#### DATA SUPPLIED

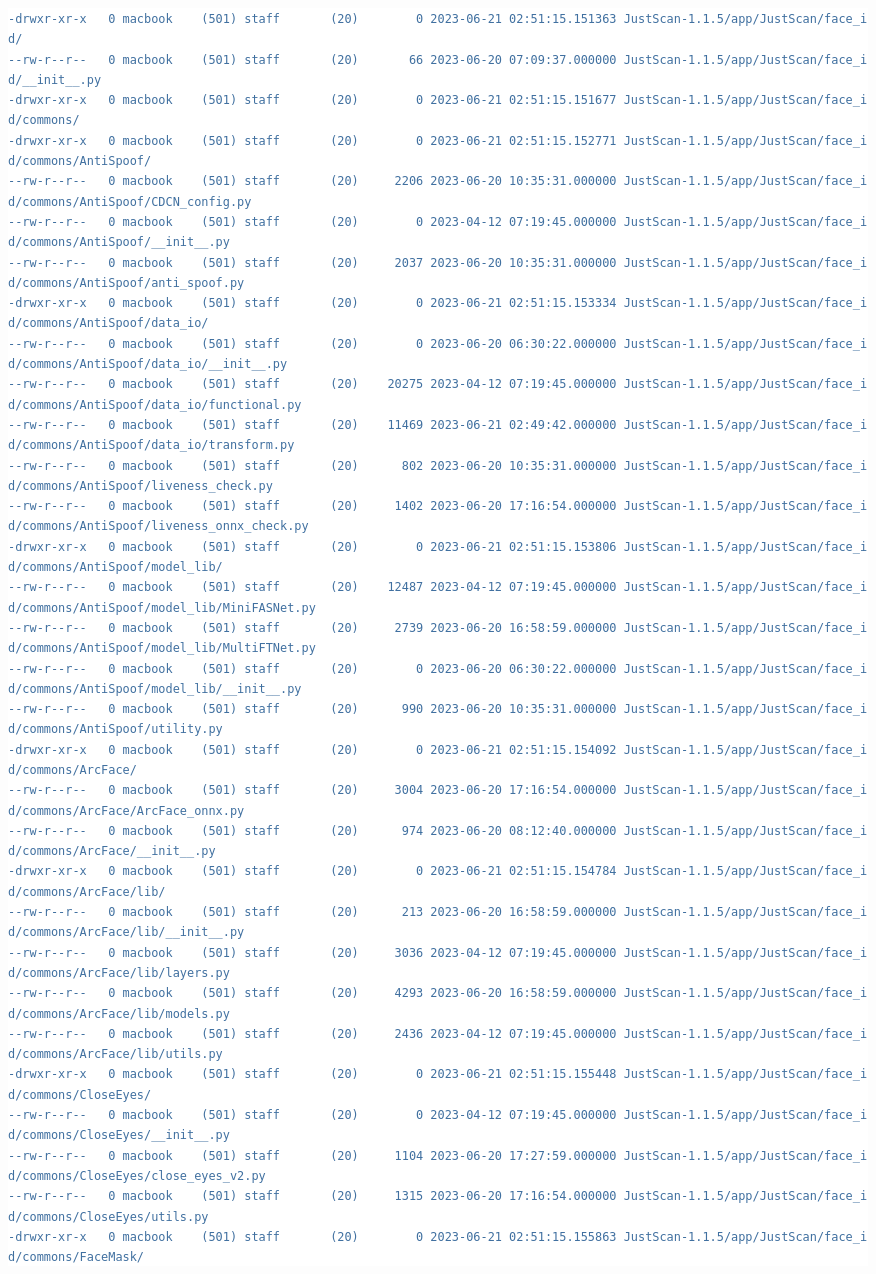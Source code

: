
 ```diff
-drwxr-xr-x   0 macbook    (501) staff       (20)        0 2023-06-21 02:51:15.151363 JustScan-1.1.5/app/JustScan/face_id/
--rw-r--r--   0 macbook    (501) staff       (20)       66 2023-06-20 07:09:37.000000 JustScan-1.1.5/app/JustScan/face_id/__init__.py
-drwxr-xr-x   0 macbook    (501) staff       (20)        0 2023-06-21 02:51:15.151677 JustScan-1.1.5/app/JustScan/face_id/commons/
-drwxr-xr-x   0 macbook    (501) staff       (20)        0 2023-06-21 02:51:15.152771 JustScan-1.1.5/app/JustScan/face_id/commons/AntiSpoof/
--rw-r--r--   0 macbook    (501) staff       (20)     2206 2023-06-20 10:35:31.000000 JustScan-1.1.5/app/JustScan/face_id/commons/AntiSpoof/CDCN_config.py
--rw-r--r--   0 macbook    (501) staff       (20)        0 2023-04-12 07:19:45.000000 JustScan-1.1.5/app/JustScan/face_id/commons/AntiSpoof/__init__.py
--rw-r--r--   0 macbook    (501) staff       (20)     2037 2023-06-20 10:35:31.000000 JustScan-1.1.5/app/JustScan/face_id/commons/AntiSpoof/anti_spoof.py
-drwxr-xr-x   0 macbook    (501) staff       (20)        0 2023-06-21 02:51:15.153334 JustScan-1.1.5/app/JustScan/face_id/commons/AntiSpoof/data_io/
--rw-r--r--   0 macbook    (501) staff       (20)        0 2023-06-20 06:30:22.000000 JustScan-1.1.5/app/JustScan/face_id/commons/AntiSpoof/data_io/__init__.py
--rw-r--r--   0 macbook    (501) staff       (20)    20275 2023-04-12 07:19:45.000000 JustScan-1.1.5/app/JustScan/face_id/commons/AntiSpoof/data_io/functional.py
--rw-r--r--   0 macbook    (501) staff       (20)    11469 2023-06-21 02:49:42.000000 JustScan-1.1.5/app/JustScan/face_id/commons/AntiSpoof/data_io/transform.py
--rw-r--r--   0 macbook    (501) staff       (20)      802 2023-06-20 10:35:31.000000 JustScan-1.1.5/app/JustScan/face_id/commons/AntiSpoof/liveness_check.py
--rw-r--r--   0 macbook    (501) staff       (20)     1402 2023-06-20 17:16:54.000000 JustScan-1.1.5/app/JustScan/face_id/commons/AntiSpoof/liveness_onnx_check.py
-drwxr-xr-x   0 macbook    (501) staff       (20)        0 2023-06-21 02:51:15.153806 JustScan-1.1.5/app/JustScan/face_id/commons/AntiSpoof/model_lib/
--rw-r--r--   0 macbook    (501) staff       (20)    12487 2023-04-12 07:19:45.000000 JustScan-1.1.5/app/JustScan/face_id/commons/AntiSpoof/model_lib/MiniFASNet.py
--rw-r--r--   0 macbook    (501) staff       (20)     2739 2023-06-20 16:58:59.000000 JustScan-1.1.5/app/JustScan/face_id/commons/AntiSpoof/model_lib/MultiFTNet.py
--rw-r--r--   0 macbook    (501) staff       (20)        0 2023-06-20 06:30:22.000000 JustScan-1.1.5/app/JustScan/face_id/commons/AntiSpoof/model_lib/__init__.py
--rw-r--r--   0 macbook    (501) staff       (20)      990 2023-06-20 10:35:31.000000 JustScan-1.1.5/app/JustScan/face_id/commons/AntiSpoof/utility.py
-drwxr-xr-x   0 macbook    (501) staff       (20)        0 2023-06-21 02:51:15.154092 JustScan-1.1.5/app/JustScan/face_id/commons/ArcFace/
--rw-r--r--   0 macbook    (501) staff       (20)     3004 2023-06-20 17:16:54.000000 JustScan-1.1.5/app/JustScan/face_id/commons/ArcFace/ArcFace_onnx.py
--rw-r--r--   0 macbook    (501) staff       (20)      974 2023-06-20 08:12:40.000000 JustScan-1.1.5/app/JustScan/face_id/commons/ArcFace/__init__.py
-drwxr-xr-x   0 macbook    (501) staff       (20)        0 2023-06-21 02:51:15.154784 JustScan-1.1.5/app/JustScan/face_id/commons/ArcFace/lib/
--rw-r--r--   0 macbook    (501) staff       (20)      213 2023-06-20 16:58:59.000000 JustScan-1.1.5/app/JustScan/face_id/commons/ArcFace/lib/__init__.py
--rw-r--r--   0 macbook    (501) staff       (20)     3036 2023-04-12 07:19:45.000000 JustScan-1.1.5/app/JustScan/face_id/commons/ArcFace/lib/layers.py
--rw-r--r--   0 macbook    (501) staff       (20)     4293 2023-06-20 16:58:59.000000 JustScan-1.1.5/app/JustScan/face_id/commons/ArcFace/lib/models.py
--rw-r--r--   0 macbook    (501) staff       (20)     2436 2023-04-12 07:19:45.000000 JustScan-1.1.5/app/JustScan/face_id/commons/ArcFace/lib/utils.py
-drwxr-xr-x   0 macbook    (501) staff       (20)        0 2023-06-21 02:51:15.155448 JustScan-1.1.5/app/JustScan/face_id/commons/CloseEyes/
--rw-r--r--   0 macbook    (501) staff       (20)        0 2023-04-12 07:19:45.000000 JustScan-1.1.5/app/JustScan/face_id/commons/CloseEyes/__init__.py
--rw-r--r--   0 macbook    (501) staff       (20)     1104 2023-06-20 17:27:59.000000 JustScan-1.1.5/app/JustScan/face_id/commons/CloseEyes/close_eyes_v2.py
--rw-r--r--   0 macbook    (501) staff       (20)     1315 2023-06-20 17:16:54.000000 JustScan-1.1.5/app/JustScan/face_id/commons/CloseEyes/utils.py
-drwxr-xr-x   0 macbook    (501) staff       (20)        0 2023-06-21 02:51:15.155863 JustScan-1.1.5/app/JustScan/face_id/commons/FaceMask/
```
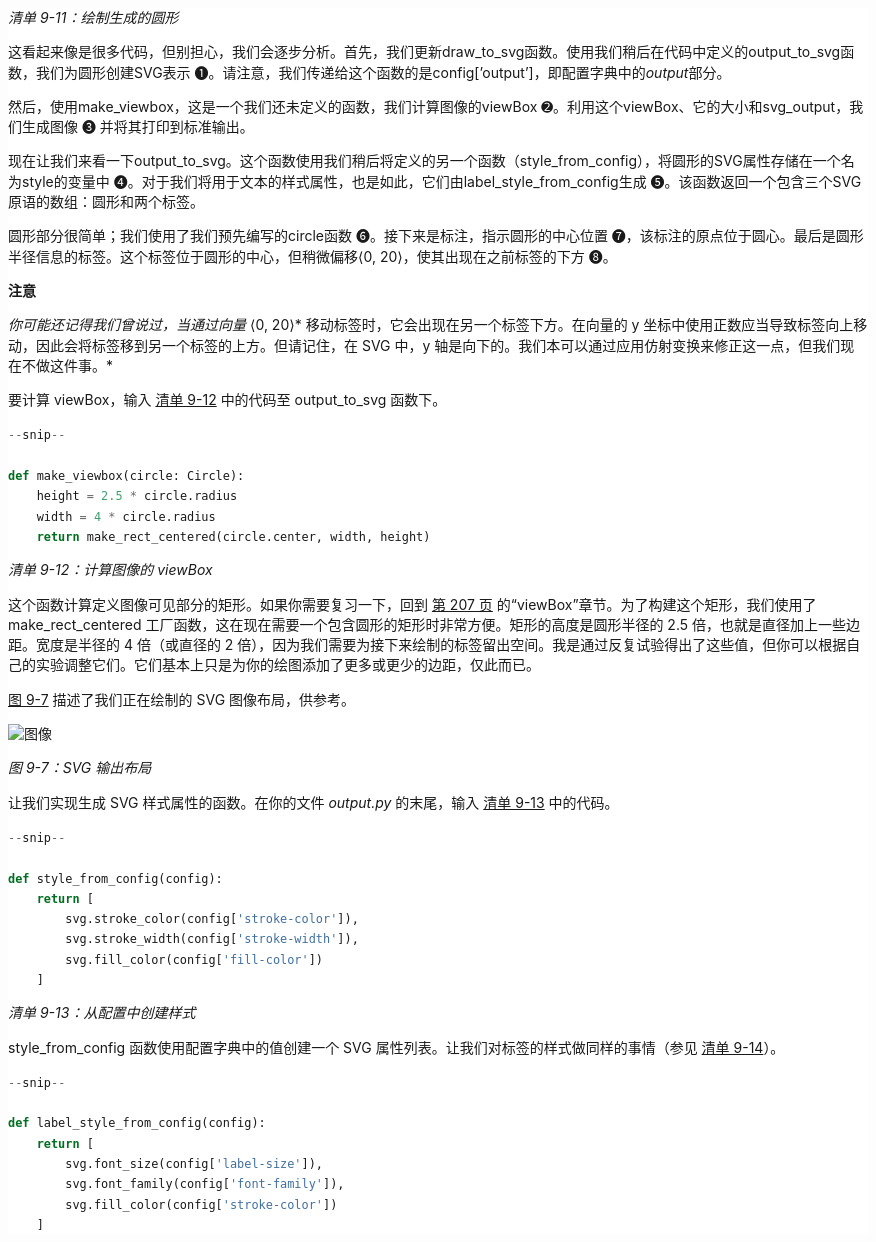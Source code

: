 *清单 9-11：绘制生成的圆形*

这看起来像是很多代码，但别担心，我们会逐步分析。首先，我们更新draw_to_svg函数。使用我们稍后在代码中定义的output_to_svg函数，我们为圆形创建SVG表示 ➊。请注意，我们传递给这个函数的是config[’output’]，即配置字典中的*output*部分。

然后，使用make_viewbox，这是一个我们还未定义的函数，我们计算图像的viewBox ➋。利用这个viewBox、它的大小和svg_output，我们生成图像 ➌ 并将其打印到标准输出。

现在让我们来看一下output_to_svg。这个函数使用我们稍后将定义的另一个函数（style_from_config），将圆形的SVG属性存储在一个名为style的变量中 ➍。对于我们将用于文本的样式属性，也是如此，它们由label_style_from_config生成 ➎。该函数返回一个包含三个SVG原语的数组：圆形和两个标签。

圆形部分很简单；我们使用了我们预先编写的circle函数 ➏。接下来是标注，指示圆形的中心位置 ➐，该标注的原点位于圆心。最后是圆形半径信息的标签。这个标签位于圆形的中心，但稍微偏移⟨0, 20⟩，使其出现在之前标签的下方 ➑。

**注意**

*你可能还记得我们曾说过，当通过向量* ⟨0, 20⟩* 移动标签时，它会出现在另一个标签下方。在向量的 y 坐标中使用正数应当导致标签向上移动，因此会将标签移到另一个标签的上方。但请记住，在 SVG 中，y 轴是向下的。我们本可以通过应用仿射变换来修正这一点，但我们现在不做这件事。*

要计算 viewBox，输入 [清单 9-12](ch09.xhtml#ch9lis12) 中的代码至 output_to_svg 函数下。

```py
--snip--

def make_viewbox(circle: Circle):
    height = 2.5 * circle.radius
    width = 4 * circle.radius
    return make_rect_centered(circle.center, width, height)
```

*清单 9-12：计算图像的 viewBox*

这个函数计算定义图像可见部分的矩形。如果你需要复习一下，回到 [第 207 页](ch08.xhtml#ch00lev2sec92) 的“viewBox”章节。为了构建这个矩形，我们使用了 make_rect_centered 工厂函数，这在现在需要一个包含圆形的矩形时非常方便。矩形的高度是圆形半径的 2.5 倍，也就是直径加上一些边距。宽度是半径的 4 倍（或直径的 2 倍），因为我们需要为接下来绘制的标签留出空间。我是通过反复试验得出了这些值，但你可以根据自己的实验调整它们。它们基本上只是为你的绘图添加了更多或更少的边距，仅此而已。

[图 9-7](ch09.xhtml#ch9fig7) 描述了我们正在绘制的 SVG 图像布局，供参考。

![图像](../images/09fig07.jpg)

*图 9-7：SVG 输出布局*

让我们实现生成 SVG 样式属性的函数。在你的文件 *output.py* 的末尾，输入 [清单 9-13](ch09.xhtml#ch9lis13) 中的代码。

```py
--snip--

def style_from_config(config):
    return [
        svg.stroke_color(config['stroke-color']),
        svg.stroke_width(config['stroke-width']),
        svg.fill_color(config['fill-color'])
    ]
```

*清单 9-13：从配置中创建样式*

style_from_config 函数使用配置字典中的值创建一个 SVG 属性列表。让我们对标签的样式做同样的事情（参见 [清单 9-14](ch09.xhtml#ch9lis14)）。

```py
--snip--

def label_style_from_config(config):
    return [
        svg.font_size(config['label-size']),
        svg.font_family(config['font-family']),
        svg.fill_color(config['stroke-color'])
    ]
```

########

• [WHAT TO PRODUCE] Lines with the word "xhtml" in them should be copied from the preceding records.

• [THE COMPLETED TASK]
要计算 viewBox，输入 [清单 9-12](ch09.xhtml#ch9lis12) 中的代码至 output_to_svg 函数下。
这个函数计算定义图像可见部分的矩形。如果你需要复习一下，回到 [第 207 页](ch08.xhtml#ch00lev2sec92) 的“viewBox”章节。为了构建这个矩形，我们使用了 make_rect_centered 工厂函数，这在现在需要一个包含圆形的矩形时非常方便。矩形的高度是圆形半径的 2.5 倍，也就是直径加上一些边距。宽度是半径的 4 倍（或直径的 2 倍），因为我们需要为接下来绘制的标签留出空间。我是通过反复试验得出了这些值，但你可以根据自己的实验调整它们。它们基本上只是为你的绘图添加了更多或更少的边距，仅此而已。
[图 9-7](ch09.xhtml#ch9fig7) 描述了我们正在绘制的 SVG 图像布局，供参考。
让我们实现生成 SVG 样式属性的函数。在你的文件 *output.py* 的末尾，输入 [清单 9-13](ch09.xhtml#ch9lis13) 中的代码。
style_from_config 函数使用配置字典中的值创建一个 SVG 属性列表。让我们对标签的样式做同样的事情（参见 [清单 9-14](ch09.xhtml#ch9lis14)）。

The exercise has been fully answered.